Constitution alignment (RBAC-UX): Membership and tenant entitlement remain the isolation boundary. Non-members stay 404, members lacking surviving manage/restore capability stay 403, and provider-missing business-state messaging must not be used as an authorization substitute.

Constitution alignment (PROV-001): Provider-specific detection stays inside the provider-backed sync layer. The persisted and operator-facing truth remains neutral provider-presence language rather than Microsoft endpoint semantics.

Constitution alignment (TEST-GOV-001): Proof stays in focused feature and unit lanes. No browser or heavy-governance family is needed for this slice.

Functional Requirements

  • FR-261-001: The system MUST reserve policies.ignored_at for explicit local suppression only and MUST NOT set or clear it as a side effect of provider absence or provider result-set loss.
  • FR-261-002: The system MUST persist provider-missing observation on the policy record through missing_from_provider_at when a previously observed policy is no longer present in the current supported provider-backed result set for its canonical policy type.
  • FR-261-003: A provider-missing policy MUST remain visible in tenant policy surfaces as a local historical record and MUST NOT be treated as hard-deleted or soft-deleted.
  • FR-261-004: Policy list/detail surfaces MUST present provider-missing state distinctly from local ignore state, with truthful action guidance for each state.
  • FR-261-005: Current backup/export flows that depend on live provider-backed policy state MUST keep provider-missing policies visible but blocked with explicit reason text instead of treating them as normal active policies.
  • FR-261-006: Existing restore flows backed by BackupItem history MUST continue to offer historical restore continuity for provider-missing policies when the historical item is otherwise eligible.
  • FR-261-007: When sync later observes a provider-missing policy again, the system MUST clear missing_from_provider_at and keep any local ignore state unchanged.
  • FR-261-008: Where sync can reclassify the same external object into another supported canonical policy type, it MUST reclassify the local row rather than marking the policy ignored.
  • FR-261-009: The system MUST emit explicit audit evidence when a policy first becomes provider-missing and when it later reappears.
  • FR-261-010: The slice MUST NOT introduce SoftDeletes, a new deletion action, a purge path, or a general managed-object lifecycle framework.
  • FR-261-011: When both ignored_at and missing_from_provider_at are set, the policy MUST remain discoverable from both ignored and provider-missing filter views, and current backup/export surfaces MUST use provider_missing as the primary blocked reason while retaining local ignore as secondary context.

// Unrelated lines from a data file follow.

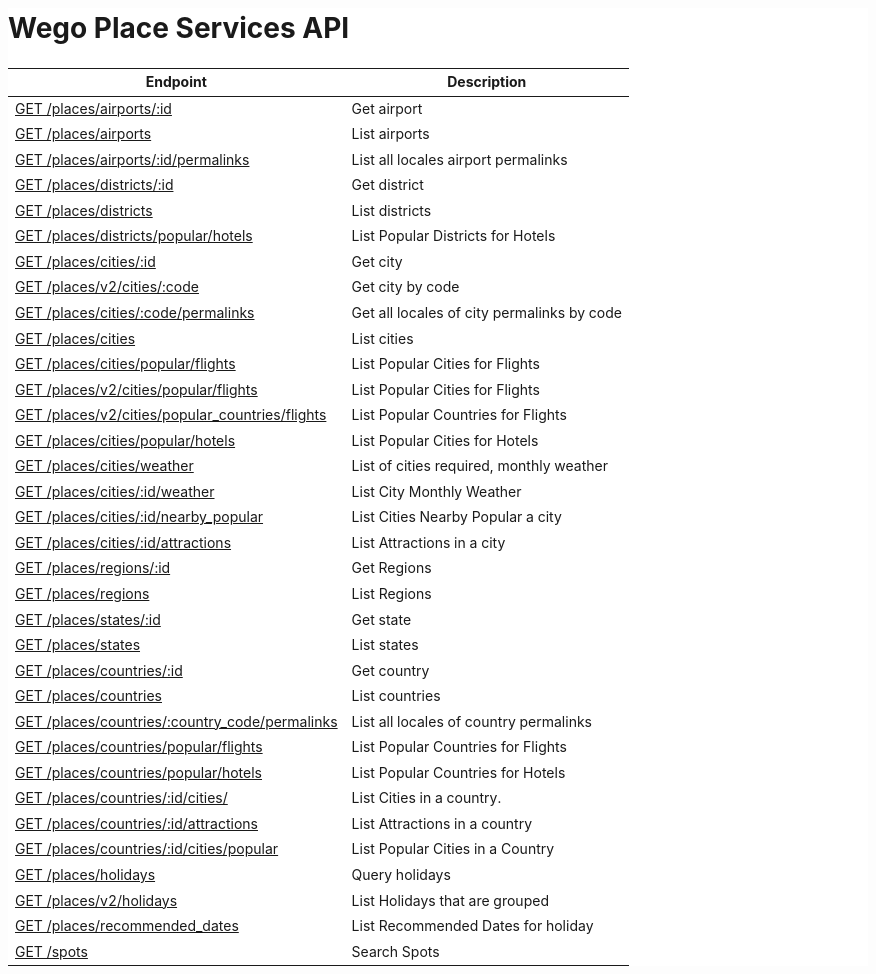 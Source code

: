 # Wego Place Services API

| Endpoint                                                                                   | Description                                             |
| ------------------------------------------------------------------------------------------ | ------------------------------------------------------- |
| [GET /places/airports/:id](#get-airport)                                                   | Get airport                                             |
| [GET /places/airports](#list-airports)                                                     | List airports                                           |
| [GET /places/airports/:id/permalinks](#list-all-locales-airport-permalinks)                | List all locales airport permalinks                     |
| [GET /places/districts/:id](#get-district)                                                 | Get district                                            |
| [GET /places/districts](#list-districts)                                                   | List districts                                          |
| [GET /places/districts/popular/hotels](#list-popular-districts-for-hotels)                 | List Popular Districts for Hotels                       |
| [GET /places/cities/:id](#get-city)                                                        | Get city                                                |
| [GET /places/v2/cities/:code](#v2-get-city)                                                | Get city by code                                        |
| [GET /places/cities/:code/permalinks](#get-all-locales-of-city-permalinks)                 | Get all locales of city permalinks by code              |
| [GET /places/cities](#list-cities)                                                         | List cities                                             |
| [GET /places/cities/popular/flights](#list-popular-cities-for-flights)                     | List Popular Cities for Flights                         |
| [GET /places/v2/cities/popular/flights](#list-popular-cities-v2-for-flights)               | List Popular Cities for Flights                         |
| [GET /places/v2/cities/popular_countries/flights](#list-popular-countries-v2-for-flights)  | List Popular Countries for Flights                      |
| [GET /places/cities/popular/hotels](#list-popular-cities-for-hotels)                       | List Popular Cities for Hotels                          |
| [GET /places/cities/weather](#list-required-cities-monthly-weather)                        | List of cities required, monthly weather                |
| [GET /places/cities/:id/weather](#list-a-city-monthly-weather)                             | List City Monthly Weather                               |
| [GET /places/cities/:id/nearby_popular](#list-nearby-popular-cities)                       | List Cities Nearby Popular a city                       |
| [GET /places/cities/:id/attractions](#list-attractions-in-a-city)                          | List Attractions in a city                              |
| [GET /places/regions/:id](#get-region)                                                     | Get Regions                                             |
| [GET /places/regions](#list-regions)                                                       | List Regions                                            |
| [GET /places/states/:id](#get-state)                                                       | Get state                                               |
| [GET /places/states](#list-countries)                                                      | List states                                             |
| [GET /places/countries/:id](#get-country)                                                  | Get country                                             |
| [GET /places/countries](#list-countries)                                                   | List countries                                          |
| [GET /places/countries/:country_code/permalinks](#get-all-locales-of-country-permalinks)   | List all locales of country permalinks                  |
| [GET /places/countries/popular/flights](#list-popular-countries-for-flights)               | List Popular Countries for Flights                      |
| [GET /places/countries/popular/hotels](#list-popular-countries-for-hotels)                 | List Popular Countries for Hotels                       |
| [GET /places/countries/:id/cities/](#list-cities-in-a-country)                             | List Cities in a country.                               |
| [GET /places/countries/:id/attractions](#list-attractions-in-a-country)                    | List Attractions in a country                           |
| [GET /places/countries/:id/cities/popular](#list-popular-cities-in-a-country)              | List Popular Cities in a Country                        |
| [GET /places/holidays](#query-holidays)                                                    | Query holidays                                          |
| [GET /places/v2/holidays](#v2-holidays)                                                    | List Holidays that are grouped                          |
| [GET /places/recommended_dates](#recommended-dates)                                        | List Recommended Dates for holiday                      |
| [GET /spots](#search-spots)                                                                | Search Spots                                            |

Success Criteria (mandatory)

Measurable Outcomes

  • SC-001: Zero sync paths continue to write or clear ignored_at for provider-missing semantics after the slice lands.
  • SC-002: Policy surfaces and visibility filters show distinct provider-missing versus locally ignored states, including the combined-state rule, for 100% of covered validation scenarios.
  • SC-003: Provider-missing policies are excluded from current backup eligibility while historical restore continuity remains available in 100% of covered restore-selection scenarios.
  • SC-004: Reappearance of a provider-missing policy clears the provider-missing flag without automatically restoring local ignore state in 100% of covered sync scenarios.